Spill prompts NOAA to define its data management architecture
NOAA CIO says IT systems need to evolve to address next crisis
- By Rutrell Yasin
- Jul 15, 2010
The National Oceanic and Atmospheric Administration is defining the architecture needed to effectively manage, store and disseminate data to the public and other agencies after the Deepwater Horizon-BP oil spill made starkly clear there is a need to do so, Joseph Kilmavicz, NOAA’s chief information officer, said at a recent Industry Advisory Council membership meeting.

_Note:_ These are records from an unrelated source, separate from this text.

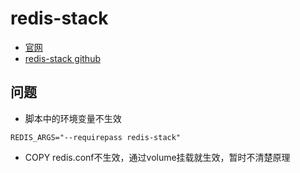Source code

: # redis-stack
- [官网](https://redis.io/docs/install/install-stack/docker/)
- [redis-stack github](https://github.com/redis-stack/redis-stack/blob/master/envs/dockers/dockerfile.tmpl)

## 问题
- 脚本中的环境变量不生效
```shell
REDIS_ARGS="--requirepass redis-stack"
```
- COPY redis.conf不生效，通过volume挂载就生效，暂时不清楚原理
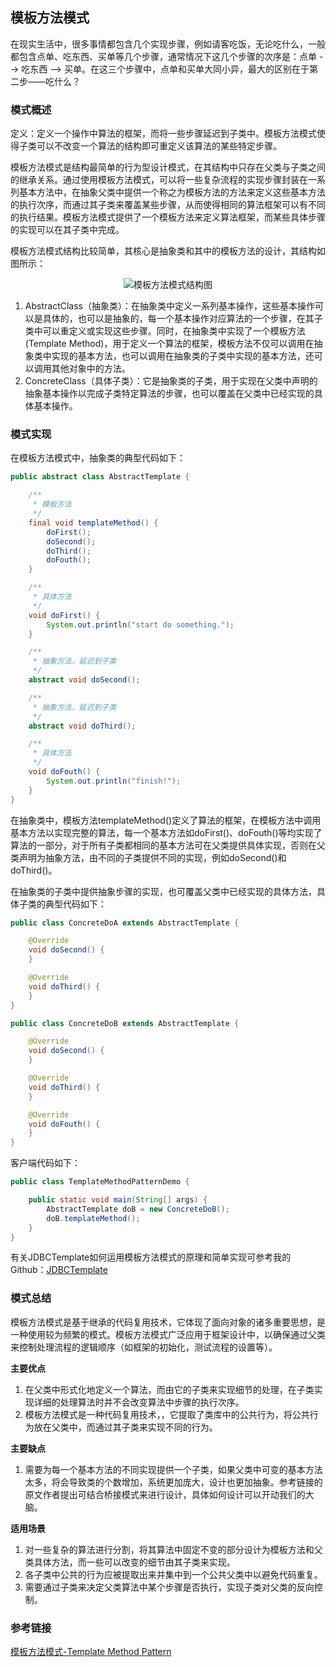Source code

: ## 模板方法模式

在现实生活中，很多事情都包含几个实现步骤，例如请客吃饭，无论吃什么，一般都包含点单、吃东西、买单等几个步骤，通常情况下这几个步骤的次序是：点单 --> 吃东西 --> 买单。在这三个步骤中，点单和买单大同小异，最大的区别在于第二步——吃什么？

### 模式概述

定义：定义一个操作中算法的框架，而将一些步骤延迟到子类中。模板方法模式使得子类可以不改变一个算法的结构即可重定义该算法的某些特定步骤。

模板方法模式是结构最简单的行为型设计模式，在其结构中只存在父类与子类之间的继承关系。通过使用模板方法模式，可以将一些复杂流程的实现步骤封装在一系列基本方法中，在抽象父类中提供一个称之为模板方法的方法来定义这些基本方法的执行次序，而通过其子类来覆盖某些步骤，从而使得相同的算法框架可以有不同的执行结果。模板方法模式提供了一个模板方法来定义算法框架，而某些具体步骤的实现可以在其子类中完成。

模板方法模式结构比较简单，其核心是抽象类和其中的模板方法的设计，其结构如图所示：
<div align=center><img src="https://img.hacpai.com/file/2019/11/image-1253f33e.png"  alt="模板方法模式结构图"></div>

1. AbstractClass（抽象类）：在抽象类中定义一系列基本操作，这些基本操作可以是具体的，也可以是抽象的，每一个基本操作对应算法的一个步骤，在其子类中可以重定义或实现这些步骤。同时，在抽象类中实现了一个模板方法(Template Method)，用于定义一个算法的框架，模板方法不仅可以调用在抽象类中实现的基本方法，也可以调用在抽象类的子类中实现的基本方法，还可以调用其他对象中的方法。
2. ConcreteClass（具体子类）：它是抽象类的子类，用于实现在父类中声明的抽象基本操作以完成子类特定算法的步骤，也可以覆盖在父类中已经实现的具体基本操作。

### 模式实现

在模板方法模式中，抽象类的典型代码如下：

```java
public abstract class AbstractTemplate {

    /**
     * 模板方法
     */
    final void templateMethod() {
        doFirst();
        doSecond();
        doThird();
        doFouth();
    }

    /**
     * 具体方法
     */
    void doFirst() {
        System.out.println("start do something.");
    }

    /**
     * 抽象方法，延迟到子类
     */
    abstract void doSecond();

    /**
     * 抽象方法，延迟到子类
     */
    abstract void doThird();

    /**
     * 具体方法
     */
    void doFouth() {
        System.out.println("finish!");
    }
}
```

在抽象类中，模板方法templateMethod()定义了算法的框架，在模板方法中调用基本方法以实现完整的算法，每一个基本方法如doFirst()、doFouth()等均实现了算法的一部分，对于所有子类都相同的基本方法可在父类提供具体实现，否则在父类声明为抽象方法，由不同的子类提供不同的实现，例如doSecond()和doThird()。

在抽象类的子类中提供抽象步骤的实现，也可覆盖父类中已经实现的具体方法，具体子类的典型代码如下：

```java
public class ConcreteDoA extends AbstractTemplate {

    @Override
    void doSecond() {
    }

    @Override
    void doThird() {
    }
}

public class ConcreteDoB extends AbstractTemplate {

    @Override
    void doSecond() {
    }

    @Override
    void doThird() {
    }

    @Override
    void doFouth() {
    }
}
```

客户端代码如下：

```java
public class TemplateMethodPatternDemo {

    public static void main(String[] args) {
        AbstractTemplate doB = new ConcreteDoB();
        doB.templateMethod();
    }
}
```

有关JDBCTemplate如何运用模板方法模式的原理和简单实现可参考我的Github：[JDBCTemplate](https://github.com/coderqianlq/design-patterns/tree/master/template-method/src/main/java/com/qianlq/templatemethod/example)

### 模式总结

模板方法模式是基于继承的代码复用技术，它体现了面向对象的诸多重要思想，是一种使用较为频繁的模式。模板方法模式广泛应用于框架设计中，以确保通过父类来控制处理流程的逻辑顺序（如框架的初始化，测试流程的设置等）。

**主要优点**
1. 在父类中形式化地定义一个算法，而由它的子类来实现细节的处理，在子类实现详细的处理算法时并不会改变算法中步骤的执行次序。
2. 模板方法模式是一种代码复用技术，，它提取了类库中的公共行为，将公共行为放在父类中，而通过其子类来实现不同的行为。

**主要缺点**
1. 需要为每一个基本方法的不同实现提供一个子类，如果父类中可变的基本方法太多，将会导致类的个数增加，系统更加庞大，设计也更加抽象。参考链接的原文作者提出可结合桥接模式来进行设计，具体如何设计可以开动我们的大脑。

**适用场景**
1. 对一些复杂的算法进行分割，将其算法中固定不变的部分设计为模板方法和父类具体方法，而一些可以改变的细节由其子类来实现。
2. 各子类中公共的行为应被提取出来并集中到一个公共父类中以避免代码重复。
3. 需要通过子类来决定父类算法中某个步骤是否执行，实现子类对父类的反向控制。

### 参考链接

[模板方法模式-Template Method Pattern](https://gof.quanke.name/%E6%A8%A1%E6%9D%BF%E6%96%B9%E6%B3%95%E6%A8%A1%E5%BC%8F-Template%20Method%20Pattern.html)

“My job is to bring data together in a usable format,” said Kilmavicz, who is also director of High Performance Computing and Communications at NOAA. “There is going to be an evolution [as we] plan how to best posture our IT systems and data to prepare for the next crisis."
Kilmavicz spoke to IAC members on July 15 in Vienna, Va., about the GeoPlatform Web site, which allows the public to track Deepwater Horizon-BP oil spill recovery data online via a near-real-time interactive map. BP announced July 15 that the company had finally stopped the leak with a new cap, but it was too soon to know if that would lead to a permanent solution.
NOAA interactive map tracks Gulf oil spill
GeoPlatform, launched June 15, includes regularly updated geospatial data from several federal and state agencies on the oil spill trajectory, closed fishery areas, impact on wildlife and Gulf resources, daily position of research ships, and affected shorelines.
GeoPlatform.gov was launched in two weeks with the help of geo-spatial executives across the government, the Environmental Protection Agency and the University of New Hampshire. The site is hosted on NOAA’s Web server farm, Kilmavicz said.
The volume of data collected for the site is immense, coming from many types of sensors and sources in the Gulf of Mexico in different formats, he said.
GeoPlatform receives data from NOAA, the U.S. Coast Guard, EPA, the U.S. Fish and Wildlife Service, the U.S. Geological Survey, the Homeland Security Department, NASA and several states.
“All data can be geospatially referenced,” Kilmavicz said. For example, there’s no reason why data in Data.gov can’t be put it in a geospatial background, he said. Data.gov gives the public access to machine-readable datasets generated by the executive branch of the federal government.
Data management is critical, though. “Bringing data together doesn’t solve all problems,” Kilmavicz said. More important is “how do you use that information?” There is still a lot of work to be done in that area, he said.
Rutrell Yasin is is a freelance technology writer for GCN.